In recent weeks, there’s been several embarrassing moments in the Rauner administration. Following his Amendatory Veto of SB-1, the Education Funding bill, Gov Rauner told reporters at a press conference, that “a simple majority” of lawmakers could implement his changes, only to have reporters inform the Governor, that it would take a 3/5’s super majority to pass any new legislation, now that the legislature was past its May 31 deadline.
And this past week, following the release of a cartoon by the Illinois Policy Institute [where Chief of Staff Rasmussen served as a VP until her appointment], that showed a black child begging on the street for education funding, from a character depicted as a white man, labeled as a TIF district.
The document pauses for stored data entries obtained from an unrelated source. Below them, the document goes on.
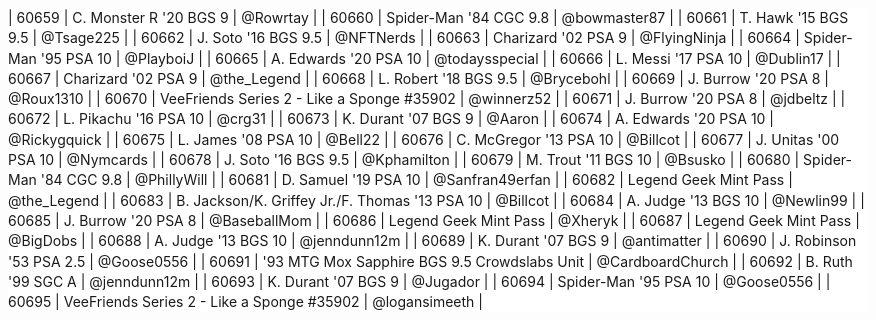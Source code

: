 | 60659 | C. Monster R &#039;20 BGS 9 | \@Rowrtay |
| 60660 | Spider-Man &#039;84 CGC 9.8 | \@bowmaster87 |
| 60661 | T. Hawk &#039;15 BGS 9.5 | \@Tsage225 |
| 60662 | J. Soto &#039;16 BGS 9.5 | \@NFTNerds |
| 60663 | Charizard &#039;02 PSA 9 | \@FlyingNinja |
| 60664 | Spider-Man &#039;95 PSA 10 | \@PlayboiJ |
| 60665 | A. Edwards &#039;20 PSA 10 | \@todaysspecial |
| 60666 | L. Messi &#039;17 PSA 10 | \@Dublin17 |
| 60667 | Charizard &#039;02 PSA 9 | \@the_Legend |
| 60668 | L. Robert &#039;18 BGS 9.5 | \@Brycebohl |
| 60669 | J. Burrow &#039;20 PSA 8 | \@Roux1310 |
| 60670 | VeeFriends Series 2 - Like a Sponge #35902 | \@winnerz52 |
| 60671 | J. Burrow &#039;20 PSA 8 | \@jdbeltz |
| 60672 | L. Pikachu &#039;16 PSA 10 | \@crg31 |
| 60673 | K. Durant &#039;07 BGS 9 | \@Aaron |
| 60674 | A. Edwards &#039;20 PSA 10 | \@Rickygquick |
| 60675 | L. James &#039;08 PSA 10 | \@Bell22 |
| 60676 | C. McGregor &#039;13 PSA 10 | \@Billcot |
| 60677 | J. Unitas &#039;00 PSA 10 | \@Nymcards |
| 60678 | J. Soto &#039;16 BGS 9.5 | \@Kphamilton |
| 60679 | M. Trout &#039;11 BGS 10 | \@Bsusko |
| 60680 | Spider-Man &#039;84 CGC 9.8 | \@PhillyWill |
| 60681 | D. Samuel &#039;19 PSA 10 | \@Sanfran49erfan |
| 60682 | Legend Geek Mint Pass | \@the_Legend |
| 60683 | B. Jackson/K. Griffey Jr./F. Thomas &#039;13 PSA 10 | \@Billcot |
| 60684 | A. Judge &#039;13 BGS 10 | \@Newlin99 |
| 60685 | J. Burrow &#039;20 PSA 8 | \@BaseballMom |
| 60686 | Legend Geek Mint Pass | \@Xheryk |
| 60687 | Legend Geek Mint Pass | \@BigDobs |
| 60688 | A. Judge &#039;13 BGS 10 | \@jenndunn12m |
| 60689 | K. Durant &#039;07 BGS 9 | \@antimatter |
| 60690 | J. Robinson &#039;53 PSA 2.5 | \@Goose0556 |
| 60691 | &#039;93 MTG Mox Sapphire BGS 9.5 Crowdslabs Unit | \@CardboardChurch |
| 60692 | B. Ruth &#039;99 SGC A | \@jenndunn12m |
| 60693 | K. Durant &#039;07 BGS 9 | \@Jugador |
| 60694 | Spider-Man &#039;95 PSA 10 | \@Goose0556 |
| 60695 | VeeFriends Series 2 - Like a Sponge #35902 | \@logansimeeth |
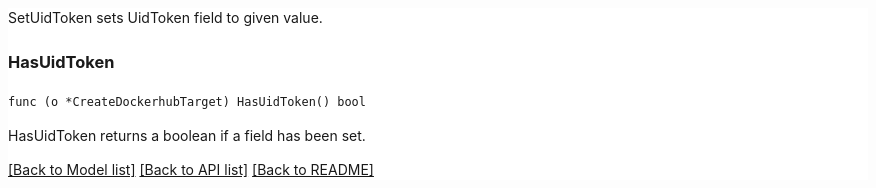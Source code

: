 SetUidToken sets UidToken field to given value.

### HasUidToken

`func (o *CreateDockerhubTarget) HasUidToken() bool`

HasUidToken returns a boolean if a field has been set.


[[Back to Model list]](../README.md#documentation-for-models) [[Back to API list]](../README.md#documentation-for-api-endpoints) [[Back to README]](../README.md)


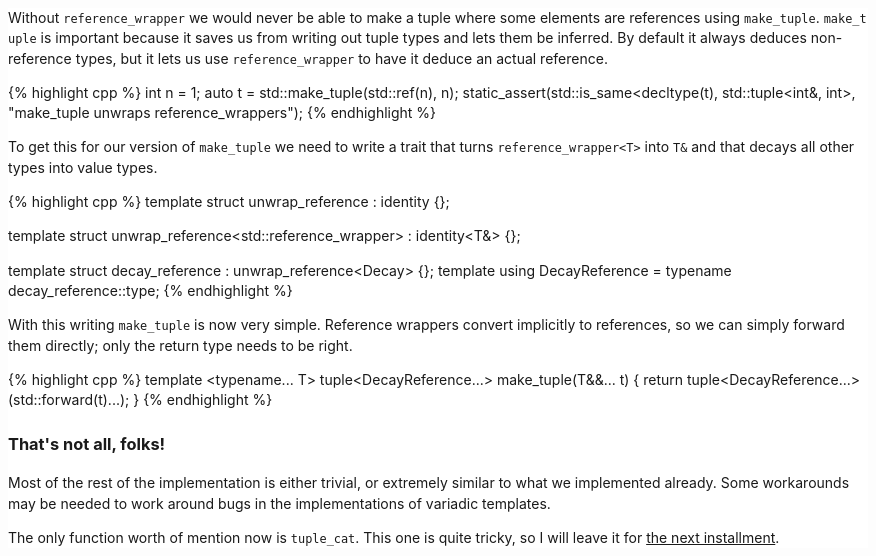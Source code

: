 Without `reference_wrapper` we would never be able to make a tuple where some
elements are references using `make_tuple`. `make_tuple` is important because it
saves us from writing out tuple types and lets them be inferred. By default it
always deduces non-reference types, but it lets us use  `reference_wrapper` to
have it deduce an actual reference.

{% highlight cpp %}
int n = 1;
auto t = std::make_tuple(std::ref(n), n);
static_assert(std::is_same<decltype(t), std::tuple<int&, int>,
    "make_tuple unwraps reference_wrappers");
{% endhighlight %}

To get this for our version of `make_tuple` we need to write a trait that turns
`reference_wrapper<T>` into `T&` and that decays all other types into value
types.

{% highlight cpp %}
template <typename T>
struct unwrap_reference
: identity<T> {};

template <typename T>
struct unwrap_reference<std::reference_wrapper<T>>
: identity<T&> {};

template <typename T>
struct decay_reference : unwrap_reference<Decay<T>> {};
template <typename T>
using DecayReference = typename decay_reference<T>::type;
{% endhighlight %}

With this writing `make_tuple` is now very simple. Reference wrappers convert
implicitly to references, so we can simply forward them directly; only the
return type needs to be right.

{% highlight cpp %}
template <typename... T>
tuple<DecayReference<T>...> make_tuple(T&&... t) {
    return tuple<DecayReference<T>...>(std::forward<T>(t)...);
}
{% endhighlight %}

 [make_tuple]: http://en.cppreference.com/w/cpp/utility/tuple/make_tuple "std::make_tuple reference"

### That's not all, folks!

Most of the rest of the implementation is either trivial, or extremely similar
to what we implemented already. Some workarounds may be needed to work around
bugs in the implementations of variadic templates.

The only function worth of mention now is `tuple_cat`. This one is quite tricky,
so I will leave it for [the next installment][next].

 [previous]: /cxx11/2012/12/09/optimal-tuple-iii.html "Previously..."
 [next]: /cxx11/2013/02/23/optimal-tuple-v.html "To be continued..."



 [tuple reference]: http://en.cppreference.com/w/cpp/utility/tuple "std::tuple reference"
 [constructors]: http://en.cppreference.com/w/cpp/utility/tuple/tuple "std::tuple constructors"
 [get]: http://en.cppreference.com/w/cpp/utility/tuple/get "std::get"
 [factories]: http://en.cppreference.com/w/cpp/utility/tuple/tie "e.g. std::tie"
 [relational operators]: http://en.cppreference.com/w/cpp/utility/tuple/operator_cmp "std::tuple relational operators"
 [tuple_cat]: http://en.cppreference.com/w/cpp/utility/tuple/tuple_cat "std::tuple_cat"
 [tuple_element]: http://en.cppreference.com/w/cpp/utility/tuple/tuple_element "std::tuple_element"
 [ftn1]: #ftn1
 [ref1]: #ref1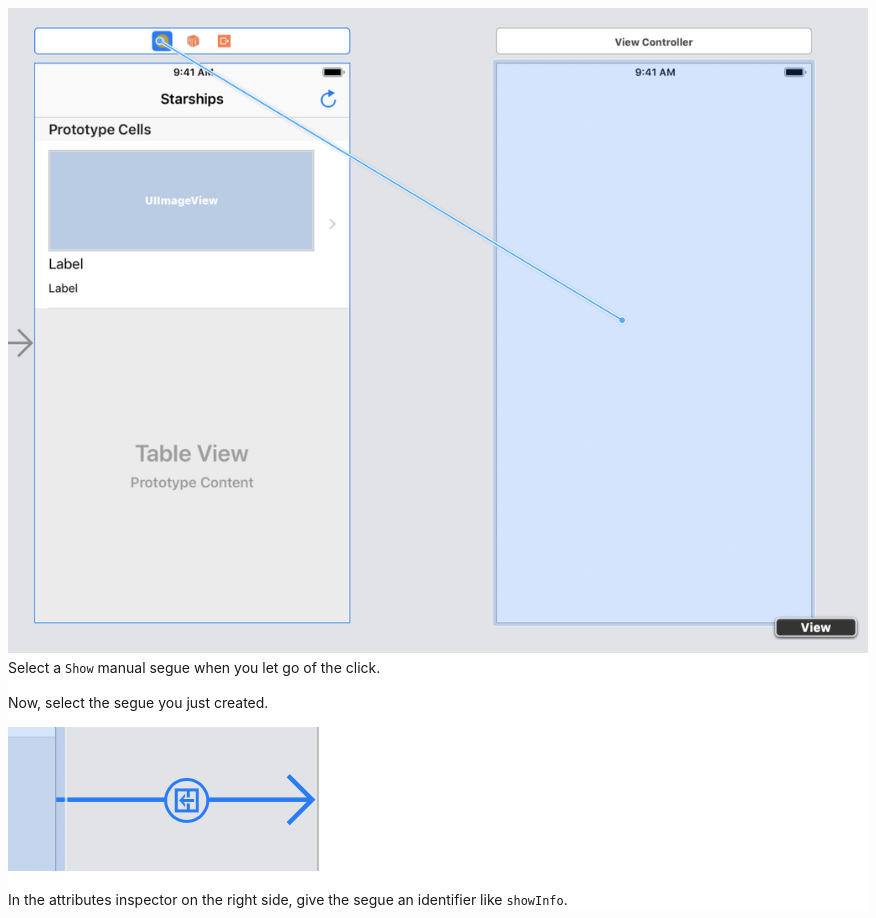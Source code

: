 ![Xcode-Segue-Drag](static/Xcode-Segue-Drag.png)
Select a `Show` manual segue when you let go of the click.

Now, select the segue you just created.

![Xcode-Segue-Select](static/Xcode-Segue-Select.png)

In the attributes inspector on the right side, give the segue an identifier like `showInfo`.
Following the release of the cartoon, some attacked it as being racist and asked the Governor’s office to respond. The result was a major embarrassment for the Rauner team, as a statement had the Governor allegedly saying “as a white male” I cannot comment on whether the cartoon was racist. This was met with harsh commentary, and widely mocked.
And this led to the firings of the communications staff on Wednesday night.
On Thursday in Naperville, the Governor said he had a chance to look at the cartoon, said he could understand how some were upset by it, but declined to say whether he thought it was racist, saying it was not his job to respond to cartoons and other items that are produced by outside the governor’s office.
Gov Rauner did say, “What I will do every day is fight for justice, fairness and equality.” He then added that the state is on the verge of historic economic change and noted his fight to make education funding fairer.
What is known, as we move into Thursday, is that the race for governor is heating up by the day, and the Rauner administration continues to find itself struggling to have a coherent message about the direction they wish to go to effect positive change for Illinois. Nor are they projecting an image that leaves Illinois citizens confident that this administration can win the battles it chooses to take on.